ASSIGNMENT
Please work out how many lines in the material contain "beamercolorbox" and give only that figure.

INFORMATION SUPPLIED
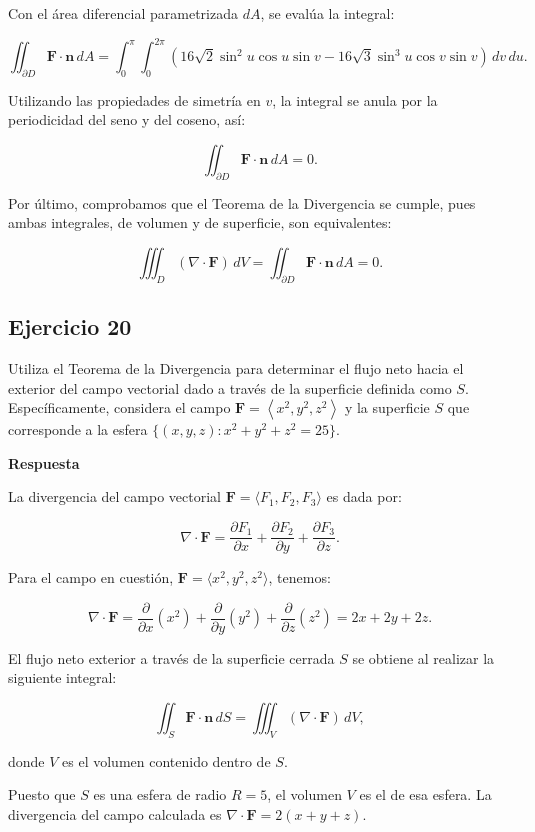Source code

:\documentclass{report}
\begin{document}
Con el área diferencial parametrizada \( dA \), se evalúa la integral:

\[
\iint_{\partial D} \mathbf{F} \cdot \mathbf{n} \, dA = \int_0^{\pi} \int_0^{2\pi} \left( 16\sqrt{2} \sin^2 u \cos u \sin v - 16\sqrt{3} \sin^3 u \cos v \sin v \right) \, dv \, du.
\]

Utilizando las propiedades de simetría en \( v \), la integral se anula por la periodicidad del seno y del coseno, así:

\[
\iint_{\partial D} \mathbf{F} \cdot \mathbf{n} \, dA = 0.
\]

Por último, comprobamos que el Teorema de la Divergencia se cumple, pues ambas integrales, de volumen y de superficie, son equivalentes:

\[
\iiint_D (\nabla \cdot \mathbf{F}) \, dV = \iint_{\partial D} \mathbf{F} \cdot \mathbf{n} \, dA = 0.
\]

\subsection*{Ejercicio 20}
Utiliza el Teorema de la Divergencia para determinar el flujo neto hacia el exterior del campo vectorial dado a través de la superficie definida como \( S \). Específicamente, considera el campo \(\mathbf{F}=\left\langle x^2, y^2, z^2\right\rangle\) y la superficie \( S \) que corresponde a la esfera \(\{(x, y, z): x^2+y^2+z^2=25\}\).

\textbf{Respuesta}

La divergencia del campo vectorial \( \mathbf{F} = \langle F_1, F_2, F_3 \rangle \) es dada por:

\[
\nabla \cdot \mathbf{F} = \frac{\partial F_1}{\partial x} + \frac{\partial F_2}{\partial y} + \frac{\partial F_3}{\partial z}.
\]

Para el campo en cuestión, \(\mathbf{F} = \langle x^2, y^2, z^2 \rangle\), tenemos:

\[
\nabla \cdot \mathbf{F} = \frac{\partial}{\partial x}(x^2) + \frac{\partial}{\partial y}(y^2) + \frac{\partial}{\partial z}(z^2) = 2x + 2y + 2z.
\]


El flujo neto exterior a través de la superficie cerrada \( S \) se obtiene al realizar la siguiente integral:

\[
\iint_S \mathbf{F} \cdot \mathbf{n} \, dS = \iiint_V (\nabla \cdot \mathbf{F}) \, dV,
\]

donde \( V \) es el volumen contenido dentro de \( S \).

Puesto que \( S \) es una esfera de radio \( R = 5 \), el volumen \( V \) es el de esa esfera. La divergencia del campo calculada es \( \nabla \cdot \mathbf{F} = 2(x + y + z) \).
\end{document}
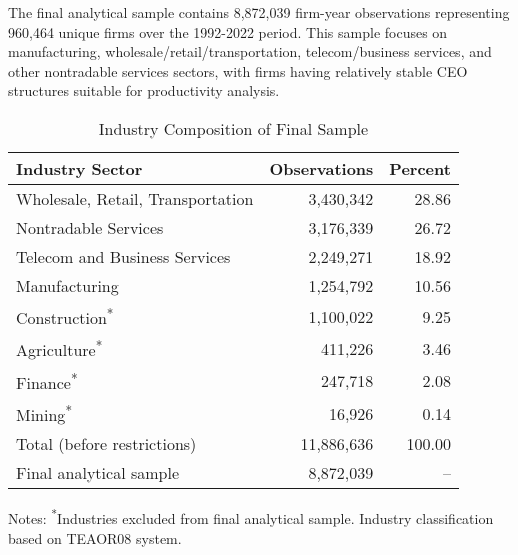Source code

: \documentclass[11pt,a4paper]{article}
\begin{document}
The final analytical sample contains 8,872,039 firm-year observations representing 960,464 unique firms over the 1992-2022 period. This sample focuses on manufacturing, wholesale/retail/transportation, telecom/business services, and other nontradable services sectors, with firms having relatively stable CEO structures suitable for productivity analysis.

\begin{table}[htbp]
\centering
\caption{Industry Composition of Final Sample}
\label{tab:industry}
\begin{tabular}{lrr}
\toprule
Industry Sector & Observations & Percent \\
\midrule
Wholesale, Retail, Transportation & 3,430,342 & 28.86 \\
Nontradable Services & 3,176,339 & 26.72 \\
Telecom and Business Services & 2,249,271 & 18.92 \\
Manufacturing & 1,254,792 & 10.56 \\
Construction\textsuperscript{*} & 1,100,022 & 9.25 \\
Agriculture\textsuperscript{*} & 411,226 & 3.46 \\
Finance\textsuperscript{*} & 247,718 & 2.08 \\
Mining\textsuperscript{*} & 16,926 & 0.14 \\
\midrule
Total (before restrictions) & 11,886,636 & 100.00 \\
Final analytical sample & 8,872,039 & -- \\
\bottomrule
\end{tabular}
\footnotesize
Notes: \textsuperscript{*}Industries excluded from final analytical sample. Industry classification based on TEAOR08 system.
\end{table}
\end{document}
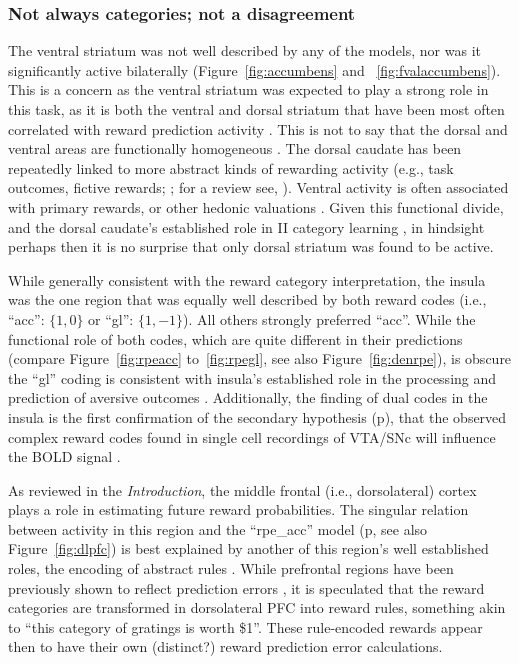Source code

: \subsubsection{Not always categories; not a disagreement}
\label{subsub:conana}
The ventral striatum was not well described by any of the models, nor was it significantly active bilaterally (Figure~\ref{fig:accumbens} and ~\ref{fig:fvalaccumbens}).  This is a concern as the ventral striatum was expected to play a strong role in this task, as it is both the ventral and dorsal striatum that have been most often correlated with reward prediction activity \cite{ODoherty:2003p6329,Knutson:2007p1687,Schonberg:2007p518}.  This is not to say that the dorsal and ventral areas are functionally homogeneous \cite{Schonberg:2009p6669,ODoherty:2004p1269,Atallah:2007p1746}.  The dorsal caudate has been repeatedly linked to more abstract kinds of rewarding activity (e.g., task outcomes, fictive rewards; ; for a review see, ).  Ventral activity is often associated with primary rewards, or other hedonic valuations \cite{ODoherty:2004p1269}.  Given this functional divide, and the dorsal caudate's established role in II category learning \cite{Ashby:1998p9716}, in hindsight perhaps then it is no surprise that only dorsal striatum was found to be active.

While generally consistent with the reward category interpretation, the insula was the one region that was equally well described by both reward codes (i.e., ``acc'': $\{1,0\}$ or ``gl'': $\{1,-1\}$).  All others strongly preferred ``acc''.  While the functional role of both codes, which are quite different in their predictions (compare Figure~\ref{fig:rpeacc} to~\ref{fig:rpegl}, see also Figure~\ref{fig:denrpe}), is obscure the ``gl'' coding is consistent with insula's established role in the processing and prediction of aversive outcomes \cite{Chua:1999p9833,Phillips:1998p9834,Buchel:1998p9836,Elliott:2000p1637}.  Additionally, the finding of dual codes in the insula is the first confirmation of the secondary hypothesis (p\pageref{subsub:codesandfits}), that the observed complex reward codes found in single cell recordings of VTA/SNc will influence the BOLD signal \cite{Kim:2006p1063,Matsumoto:2009p7219,Smith:2011p8133}.

As reviewed in the \emph{Introduction}, the middle frontal (i.e., dorsolateral) cortex plays a role in estimating future reward probabilities.  The singular relation between activity in this region and the ``rpe\_acc'' model (p\pageref{subsub:onsheet}, see also Figure~\ref{fig:dlpfc}) is best explained by another of this region's well established roles, the encoding of abstract rules \cite{Wallis:2001p8129}.  While prefrontal regions have been previously shown to reflect prediction errors \cite{Ramnani:2004p5390}, it is speculated that the reward categories are transformed in dorsolateral PFC into reward rules, something akin to ``this category of gratings is worth \$1''.  These rule-encoded rewards appear then to have their own (distinct?) reward prediction error calculations.

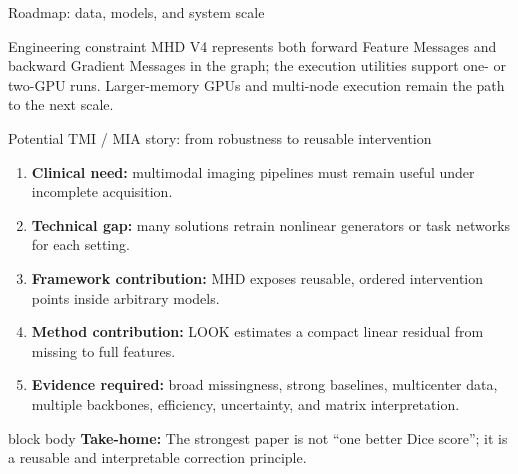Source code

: \documentclass[aspectratio=169,11pt]{beamer}
\newcommand{\takeaway}[1]{%
  \vfill
  \begin{beamercolorbox}[rounded=true,sep=0.7ex,leftskip=0.8ex]{block body}%
    \textbf{Take-home:} #1
  \end{beamercolorbox}%
}
\begin{document}
\begin{frame}{Roadmap: data, models, and system scale}
  \vspace{5mm}
  \begin{alertblock}{Engineering constraint}
    MHD V4 represents both forward Feature Messages and backward Gradient Messages in the graph;
    the execution utilities support one- or two-GPU runs.
    Larger-memory GPUs and multi-node execution remain the path to the next scale.
  \end{alertblock}
\end{frame}

\begin{frame}{Potential TMI / MIA story: from robustness to reusable intervention}
  \begin{enumerate}
    \item \textbf{Clinical need:} multimodal imaging pipelines must remain useful under incomplete acquisition.
    \item \textbf{Technical gap:} many solutions retrain nonlinear generators or task networks for each setting.
    \item \textbf{Framework contribution:} MHD exposes reusable, ordered intervention points inside arbitrary models.
    \item \textbf{Method contribution:} LOOK estimates a compact linear residual from missing to full features.
    \item \textbf{Evidence required:} broad missingness, strong baselines, multicenter data, multiple backbones,
          efficiency, uncertainty, and matrix interpretation.
  \end{enumerate}
  \takeaway{The strongest paper is not ``one better Dice score''; it is a reusable and interpretable correction principle.}
\end{frame}
\end{document}
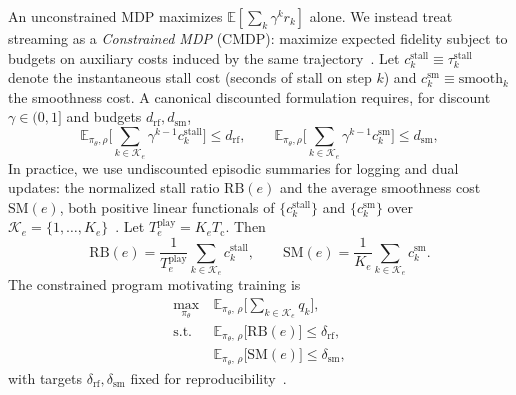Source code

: \documentclass[preprint,12pt,times]{elsarticle}
\begin{document}
An unconstrained MDP maximizes \(\mathbb{E}[\sum_k \gamma^k r_k]\) alone.
We instead treat streaming as a \emph{Constrained MDP} (CMDP): maximize expected fidelity subject to budgets on auxiliary costs induced by the same trajectory~\cite{altman1999constrained}.
Let \(c^{\mathrm{stall}}_k \equiv \tau^{\mathrm{stall}}_k\) denote the instantaneous stall cost (seconds of stall on step \(k\)) and \(c^{\mathrm{sm}}_k \equiv \mathrm{smooth}_k\) the smoothness cost.
A canonical discounted formulation requires, for discount \(\gamma\in(0,1]\) and budgets \(d_{\mathrm{rf}},d_{\mathrm{sm}}\),
\begin{equation}
\label{eq:cmdp-disc}
    \mathbb{E}_{\pi_\theta,\rho}\Big[\sum_{k\in\mathcal{K}_e} \gamma^{k-1} c^{\mathrm{stall}}_k\Big] \le d_{\mathrm{rf}},
    \qquad
    \mathbb{E}_{\pi_\theta,\rho}\Big[\sum_{k\in\mathcal{K}_e} \gamma^{k-1} c^{\mathrm{sm}}_k\Big] \le d_{\mathrm{sm}},
\end{equation}
In practice, we use undiscounted episodic summaries for logging and dual updates: the normalized stall ratio \(\mathrm{RB}(e)\) and the average smoothness cost \(\mathrm{SM}(e)\), both positive linear functionals of \(\{c^{\mathrm{stall}}_k\}\) and \(\{c^{\mathrm{sm}}_k\}\) over \(\mathcal{K}_e=\{1,\ldots,K_e\}\)~\cite{mao2017neural,paternain2019dual}.
Let \(T^{\mathrm{play}}_{e}=K_{e}T_{\mathrm{c}}\). Then
\begin{equation}
    \mathrm{RB}(e)=\frac{1}{T^{\mathrm{play}}_{e}}\sum_{k\in\mathcal{K}_{e}} c^{\mathrm{stall}}_k,
    \qquad
    \mathrm{SM}(e)=\frac{1}{K_{e}}\sum_{k\in\mathcal{K}_{e}} c^{\mathrm{sm}}_k.
\end{equation}
The constrained program motivating training is
\begin{align}
\label{eq:prim}
    \max_{\pi_\theta} ~ & \mathbb{E}_{\pi_\theta,\,\rho}\Big[\sum_{k\in\mathcal{K}_{e}} q_k\Big],\\
\label{eq:c1}
    \mathrm{s.t.} ~~ & \mathbb{E}_{\pi_\theta,\,\rho}\Big[\mathrm{RB}(e)\Big] \le \delta_{\mathrm{rf}},\\
\label{eq:c2}
    & \mathbb{E}_{\pi_\theta,\,\rho}\Big[\mathrm{SM}(e)\Big] \le \delta_{\mathrm{sm}},
\end{align}
with targets \(\delta_{\mathrm{rf}},\delta_{\mathrm{sm}}\) fixed for reproducibility~\cite{yin2015control}.
\end{document}
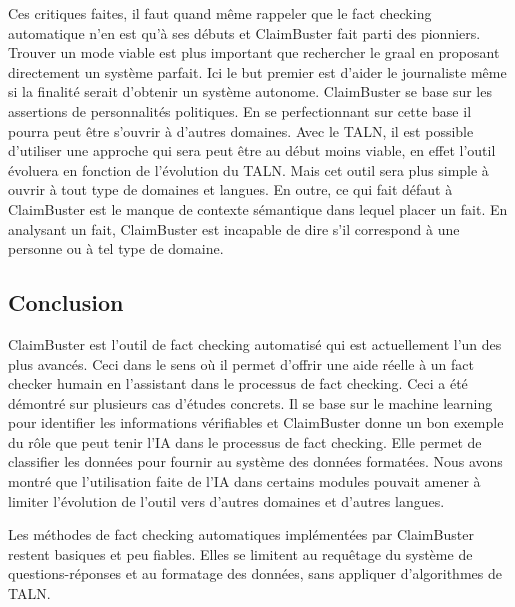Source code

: Ces critiques faites, il faut quand même rappeler que le fact checking automatique n'en est qu'à ses débuts et ClaimBuster fait parti des pionniers. Trouver un mode viable est plus important que rechercher le graal en proposant directement un système parfait. Ici le but premier est d'aider le journaliste même si la finalité serait d'obtenir un système autonome. ClaimBuster se base sur les assertions de personnalités politiques. En se perfectionnant sur cette base il pourra peut être s'ouvrir à d'autres domaines. Avec le TALN, il est possible d'utiliser une approche qui sera peut être au début moins viable, en effet l'outil évoluera en fonction de l'évolution du TALN. Mais cet outil sera plus simple à ouvrir à tout type de domaines et langues. En outre, ce qui fait défaut à ClaimBuster est le manque de contexte sémantique dans lequel placer un fait. En analysant un fait, ClaimBuster est incapable de dire s'il correspond à une personne ou à tel type de domaine.

\subsection{Conclusion}

ClaimBuster est l'outil de fact checking automatisé qui est actuellement l'un des plus avancés. Ceci dans le sens où il permet d'offrir une aide réelle à un fact checker humain en l'assistant dans le processus de fact checking. Ceci a été démontré sur plusieurs cas d'études concrets. Il se base sur le machine learning pour identifier les informations vérifiables et ClaimBuster donne un bon exemple du rôle que peut tenir l'IA dans le processus de fact checking. Elle permet de classifier les données pour fournir au système des données formatées. Nous avons montré que l'utilisation faite de l'IA dans certains modules pouvait amener à limiter l'évolution de l'outil vers d'autres domaines et d'autres langues.

Les méthodes de fact checking automatiques implémentées par ClaimBuster restent basiques et peu fiables. Elles se limitent au requêtage du système de questions-réponses et au formatage des données, sans appliquer d'algorithmes de TALN.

ANSWER FOR THE TASK
2